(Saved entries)
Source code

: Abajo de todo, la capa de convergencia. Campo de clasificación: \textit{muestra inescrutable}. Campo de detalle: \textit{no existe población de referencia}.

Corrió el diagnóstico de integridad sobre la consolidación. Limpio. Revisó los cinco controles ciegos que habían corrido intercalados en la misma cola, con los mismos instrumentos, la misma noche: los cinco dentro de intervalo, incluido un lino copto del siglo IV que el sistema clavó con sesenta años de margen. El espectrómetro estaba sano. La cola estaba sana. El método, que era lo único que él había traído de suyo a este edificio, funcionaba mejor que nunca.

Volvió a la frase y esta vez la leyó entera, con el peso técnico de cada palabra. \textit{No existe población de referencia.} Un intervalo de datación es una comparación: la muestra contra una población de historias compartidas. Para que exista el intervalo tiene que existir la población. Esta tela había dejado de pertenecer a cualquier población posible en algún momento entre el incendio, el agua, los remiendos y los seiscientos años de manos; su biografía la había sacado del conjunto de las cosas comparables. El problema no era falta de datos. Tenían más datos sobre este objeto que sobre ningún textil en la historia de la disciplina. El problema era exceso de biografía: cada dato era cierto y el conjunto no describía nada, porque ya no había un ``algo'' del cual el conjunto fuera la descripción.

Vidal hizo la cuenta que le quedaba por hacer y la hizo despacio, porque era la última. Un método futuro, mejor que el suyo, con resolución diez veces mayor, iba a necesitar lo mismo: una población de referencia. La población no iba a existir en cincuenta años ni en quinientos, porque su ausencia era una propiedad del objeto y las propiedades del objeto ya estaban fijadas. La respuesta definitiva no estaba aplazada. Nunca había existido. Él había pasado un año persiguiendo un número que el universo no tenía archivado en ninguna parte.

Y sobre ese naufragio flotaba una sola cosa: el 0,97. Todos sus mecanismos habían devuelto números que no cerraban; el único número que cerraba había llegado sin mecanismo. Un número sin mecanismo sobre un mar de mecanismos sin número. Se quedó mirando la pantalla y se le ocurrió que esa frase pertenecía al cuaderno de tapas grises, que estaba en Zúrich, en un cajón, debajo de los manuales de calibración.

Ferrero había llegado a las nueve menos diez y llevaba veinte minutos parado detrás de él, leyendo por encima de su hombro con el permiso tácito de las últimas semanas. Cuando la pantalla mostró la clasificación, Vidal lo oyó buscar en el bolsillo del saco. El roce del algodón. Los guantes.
--
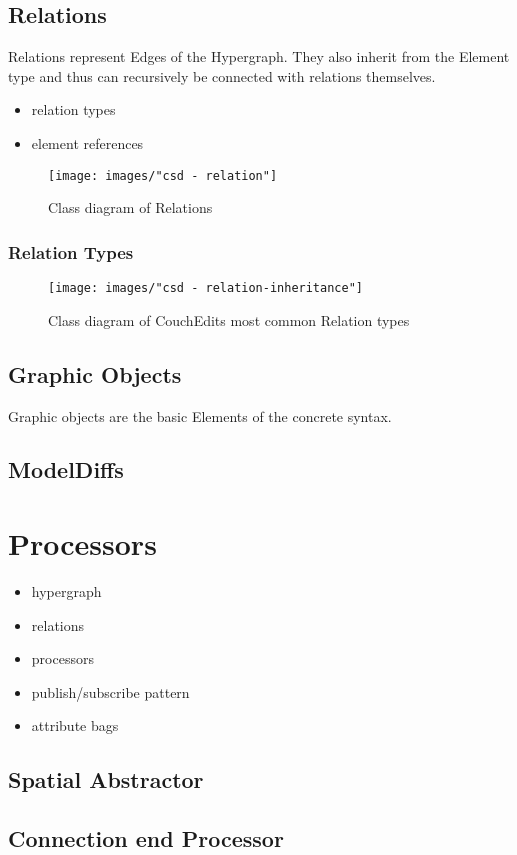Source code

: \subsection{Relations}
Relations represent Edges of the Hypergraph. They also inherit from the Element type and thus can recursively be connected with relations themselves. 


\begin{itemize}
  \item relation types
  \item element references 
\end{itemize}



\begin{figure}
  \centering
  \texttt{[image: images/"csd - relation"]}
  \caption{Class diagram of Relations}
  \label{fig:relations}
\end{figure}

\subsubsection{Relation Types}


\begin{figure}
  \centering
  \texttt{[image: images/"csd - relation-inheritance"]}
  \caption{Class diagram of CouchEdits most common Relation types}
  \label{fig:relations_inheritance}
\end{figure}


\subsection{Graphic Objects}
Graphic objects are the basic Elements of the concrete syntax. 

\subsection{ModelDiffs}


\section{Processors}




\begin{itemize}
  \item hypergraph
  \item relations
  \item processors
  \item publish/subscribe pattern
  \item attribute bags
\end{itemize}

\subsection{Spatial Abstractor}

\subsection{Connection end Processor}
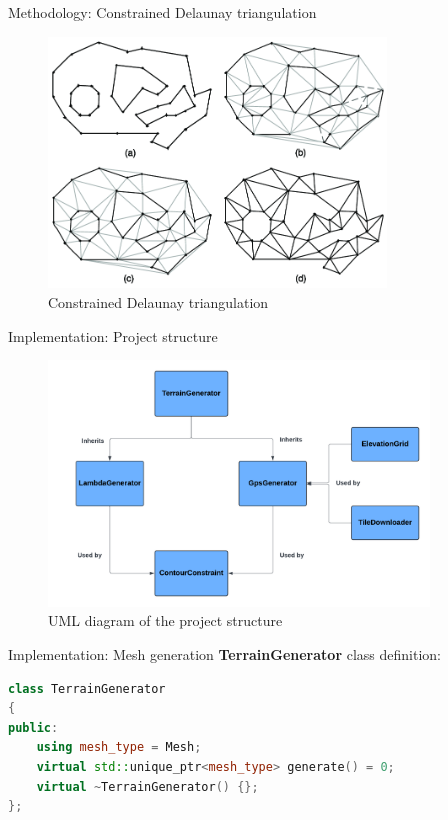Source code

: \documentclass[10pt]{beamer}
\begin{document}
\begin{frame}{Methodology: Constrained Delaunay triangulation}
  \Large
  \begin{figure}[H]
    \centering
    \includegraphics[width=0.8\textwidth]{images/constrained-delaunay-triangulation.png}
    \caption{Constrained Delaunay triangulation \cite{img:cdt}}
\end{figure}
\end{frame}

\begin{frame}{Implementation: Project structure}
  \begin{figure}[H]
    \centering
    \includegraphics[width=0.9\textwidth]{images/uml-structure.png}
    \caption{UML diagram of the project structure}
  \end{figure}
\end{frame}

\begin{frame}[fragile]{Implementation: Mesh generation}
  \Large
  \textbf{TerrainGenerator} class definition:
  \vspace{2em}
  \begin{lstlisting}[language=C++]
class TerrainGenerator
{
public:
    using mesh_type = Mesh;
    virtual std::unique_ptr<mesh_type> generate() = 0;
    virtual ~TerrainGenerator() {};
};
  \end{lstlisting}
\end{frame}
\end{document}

* Try it
From the data, pick out every line that includes "structure".

* Output
\begin{frame}{Implementation: Project structure}
    \includegraphics[width=0.9\textwidth]{images/uml-structure.png}
    \caption{UML diagram of the project structure}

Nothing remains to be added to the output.